Comienza el baile del próximo iPhone: vuelta al cristal

Los primeros rumores sobre el dispositivo del décimo aniversario apuntan a un cambio radical respecto a su diseño.

La fábrica de los rumores comienza a calentarse cuando todavía no se cumple siquiera el primer mes desde el debut el iPhone 7 dn un intento de desentrañar las posibles características que se incorporarán en la próxima versión. Acerca de su nombre ya suena como iPhone 8, aunque no se descarta si se mantendrá como iPhone 7S. Llegará, si se cumple la tradición, en otoño del año que viene. Y se espera que para entonces se produzca una gran revolución respecto a los actuales modelos coincidiendo con el aniversario del primer modelo que apareció en 2007.

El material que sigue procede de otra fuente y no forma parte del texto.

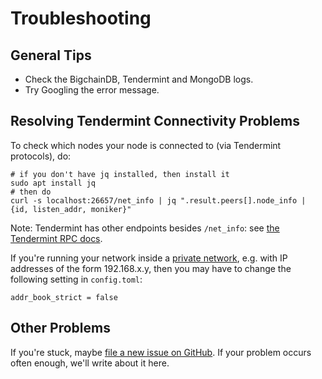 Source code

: # Troubleshooting

## General Tips

- Check the BigchainDB, Tendermint and MongoDB logs.
- Try Googling the error message.

## Resolving Tendermint Connectivity Problems

To check which nodes your node is connected to (via Tendermint protocols), do:

```text
# if you don't have jq installed, then install it
sudo apt install jq
# then do
curl -s localhost:26657/net_info | jq ".result.peers[].node_info | {id, listen_addr, moniker}"
```

Note: Tendermint has other endpoints besides `/net_info`: see [the Tendermint RPC docs](https://tendermint.github.io/slate/?shell#introduction).

If you're running your network inside a [private network](https://en.wikipedia.org/wiki/Private_network), e.g. with IP addresses of the form 192.168.x.y, then you may have to change the following setting in `config.toml`:

```text
addr_book_strict = false
```

## Other Problems

If you're stuck, maybe [file a new issue on GitHub](https://github.com/bigchaindb/bigchaindb/issues/new). If your problem occurs often enough, we'll write about it here.
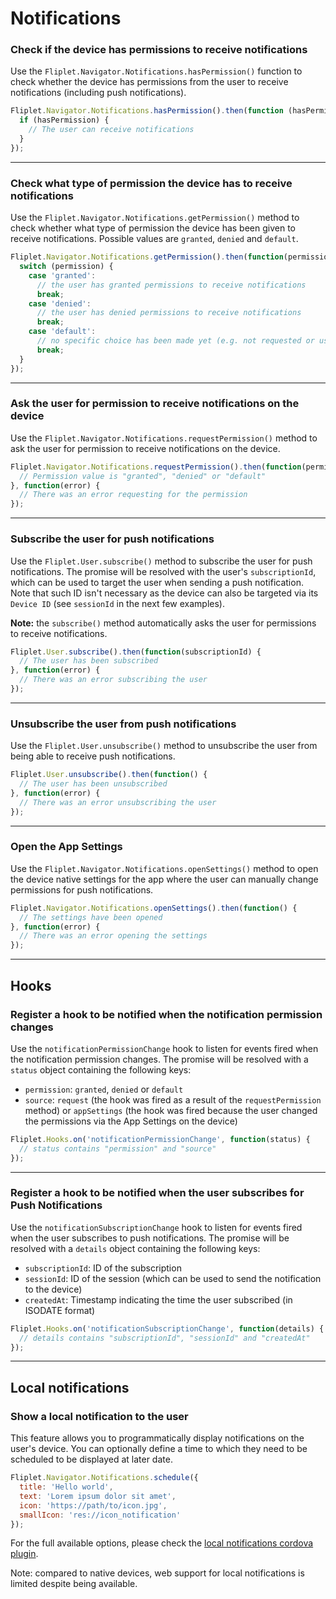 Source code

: # Notifications

### Check if the device has permissions to receive notifications

Use the `Fliplet.Navigator.Notifications.hasPermission()` function to check whether the device has permissions from the user to receive notifications (including push notifications).

```js
Fliplet.Navigator.Notifications.hasPermission().then(function (hasPermission) {
  if (hasPermission) {
    // The user can receive notifications
  }
});
```

---

### Check what type of permission the device has to receive notifications

Use the `Fliplet.Navigator.Notifications.getPermission()` method to check whether what type of permission the device has been given to receive notifications. Possible values are `granted`, `denied` and `default`.

```js
Fliplet.Navigator.Notifications.getPermission().then(function(permission) {
  switch (permission) {
    case 'granted':
      // the user has granted permissions to receive notifications
      break;
    case 'denied':
      // the user has denied permissions to receive notifications
      break;
    case 'default':
      // no specific choice has been made yet (e.g. not requested or user has not responded)
      break;
  }
});
```

---

### Ask the user for permission to receive notifications on the device

Use the `Fliplet.Navigator.Notifications.requestPermission()` method to ask the user for permission to receive notifications on the device.

```js
Fliplet.Navigator.Notifications.requestPermission().then(function(permission) {
  // Permission value is "granted", "denied" or "default"
}, function(error) {
  // There was an error requesting for the permission
});
```

---

### Subscribe the user for push notifications

Use the `Fliplet.User.subscribe()` method to subscribe the user for push notifications. The promise will be resolved with the user's `subscriptionId`, which can be used to target the user when sending a push notification. Note that such ID isn't necessary as the device can also be targeted via its `Device ID` (see `sessionId` in the next few examples).

<p class="quote"><strong>Note:</strong> the <code>subscribe()</code> method automatically asks the user for permissions to receive notifications.</p>

```js
Fliplet.User.subscribe().then(function(subscriptionId) {
  // The user has been subscribed
}, function(error) {
  // There was an error subscribing the user
});
```

---

### Unsubscribe the user from push notifications

Use the `Fliplet.User.unsubscribe()` method to unsubscribe the user from being able to receive push notifications.

```js
Fliplet.User.unsubscribe().then(function() {
  // The user has been unsubscribed
}, function(error) {
  // There was an error unsubscribing the user
});
```

---

### Open the App Settings

Use the `Fliplet.Navigator.Notifications.openSettings()` method to open the device native settings for the app where the user can manually change permissions for push notifications.

```js
Fliplet.Navigator.Notifications.openSettings().then(function() {
  // The settings have been opened
}, function(error) {
  // There was an error opening the settings
});
```

---

## Hooks

### Register a hook to be notified when the notification permission changes

Use the `notificationPermissionChange` hook to listen for events fired when the notification permission changes. The promise will be resolved with a `status` object containing the following keys:

- `permission`: `granted`, `denied` or `default`
- `source`: `request` (the hook was fired as a result of the `requestPermission` method) or `appSettings` (the hook was fired because the user changed the permissions via the App Settings on the device)

```js
Fliplet.Hooks.on('notificationPermissionChange', function(status) {
  // status contains "permission" and "source"
});
```

---

### Register a hook to be notified when the user subscribes for Push Notifications

Use the `notificationSubscriptionChange` hook to listen for events fired when the user subscribes to push notifications. The promise will be resolved with a `details` object containing the following keys:

- `subscriptionId`: ID of the subscription
- `sessionId`: ID of the session (which can be used to send the notification to the device)
- `createdAt`: Timestamp indicating the time the user subscribed (in ISODATE format)

```js
Fliplet.Hooks.on('notificationSubscriptionChange', function(details) {
  // details contains "subscriptionId", "sessionId" and "createdAt"
});
```

---

## Local notifications

### Show a local notification to the user

This feature allows you to programmatically display notifications on the user's device. You can optionally define a time to which they need to be scheduled to be displayed at later date.

```js
Fliplet.Navigator.Notifications.schedule({
  title: 'Hello world',
  text: 'Lorem ipsum dolor sit amet',
  icon: 'https://path/to/icon.jpg',
  smallIcon: 'res://icon_notification'
});
```

For the full available options, please check the [local notifications cordova plugin](https://github.com/katzer/cordova-plugin-local-notifications).

Note: compared to native devices, web support for local notifications is limited despite being available.
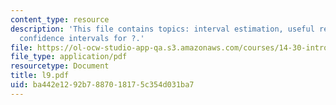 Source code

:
 ```yaml
---
content_type: resource
description: 'This file contains topics: interval estimation, useful results and constructing
  confidence intervals for ?.'
file: https://ol-ocw-studio-app-qa.s3.amazonaws.com/courses/14-30-introduction-to-statistical-method-in-economics-spring-2006/ba442e1292b7887018175c354d031ba7_l9.pdf
file_type: application/pdf
resourcetype: Document
title: l9.pdf
uid: ba442e12-92b7-8870-1817-5c354d031ba7
---
```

Aún sin confirmación oficial por parte de la compañía norteamericana Apple como viene siendo habitual, los expertos pronostican un cambio estético importante después de tres años sin actualización. Y uno de los apartados más notorios podría venir de su diseño exterior y el material empleado para el mismo. Por tanto, tendrá un aspecto totalmente diferente.

Según recoge el medio especializado «9to5Mac» que se hace eco del analista Ming-Chi Kuo de la firma KGI Securities -conocido en el mundillo por sus constantes aciertos- existen muchas posibilidades que una de las versiones del próximo iPhone se fabrique con una capa de cristal al estilo de los iPhone 4 y iPhone 4S -el último, por cierto, en el que estuvo presente el fundador de la compañía Steve Jobs antes de su muerte en 2011-.

Estos primeros rumores apuntan a que la decisión de apostar por este diseño se debe que el modelo de aluminio negro brillante (Jet Black) de los actuales iPhone 7, que han demostrado gozar de gran éxito entre sus consumidores hasta el punto que ha estado agotado en las primeras semanas, son propensos a rayarse con facilidad y son más difíciles de fabricar en grandes cantidades, con lo que la apuesta por el vidrio resolvería este problema al mismo tiempo que mantendría el propósito de mantener esa configuración. En concreto, el analista asegura que entre el 45% y 50% de las reservas en todo el mundo han optado por los modelos Jet Black.

El informe señala que se utilizará el denominado efecto «cristal 2.5 D», un tipo de carcasa con los contornos redondeados y que sería más resistente a caídas. De esta forma -prevén los analistas- Apple doblará su apuesta con dos tipos de versiones, una fabricad en aluminio y, otra, de este diseño brillante. Otras fuentes, en este caso de un empleado de la sede de la compañía en Israel, apuntan en el diario «Daily Mail» que el iPhone del décimo aniversario tendrá una carcasa de vidrio curvado realizado en metal líquido (Liquidmetal), al estilo del Samsung Galaxy S7 Edge.

Otro de los aspectos que han empezado a sonar es un cambio también en las dimensiones. Según el mismo experto, Apple ofrecerá un modelo «phablet» de mayor tamaño, que pasaría de las actuales 5.5 pulgadas a las 5.8 pulgadas pero con menores bordes, mientras que se mantendrían las 4.7 pulgadas de la versión «normal». En cualquier caso, la compañía norteamericana necesita un revulsivo que vuelva a hacer crecer las ventas de su dispositivo estrella después de varios trimestres consecutivos de pérdida en los diferentes mercados. Aún no se han confirmado las ventas de los primeros días del más reciente, el iPhone 7, ya que la compañía, al contrario de otras temporadas, ha evitado dar las cifras por miedo a que estas sean inferiores a las esperadas.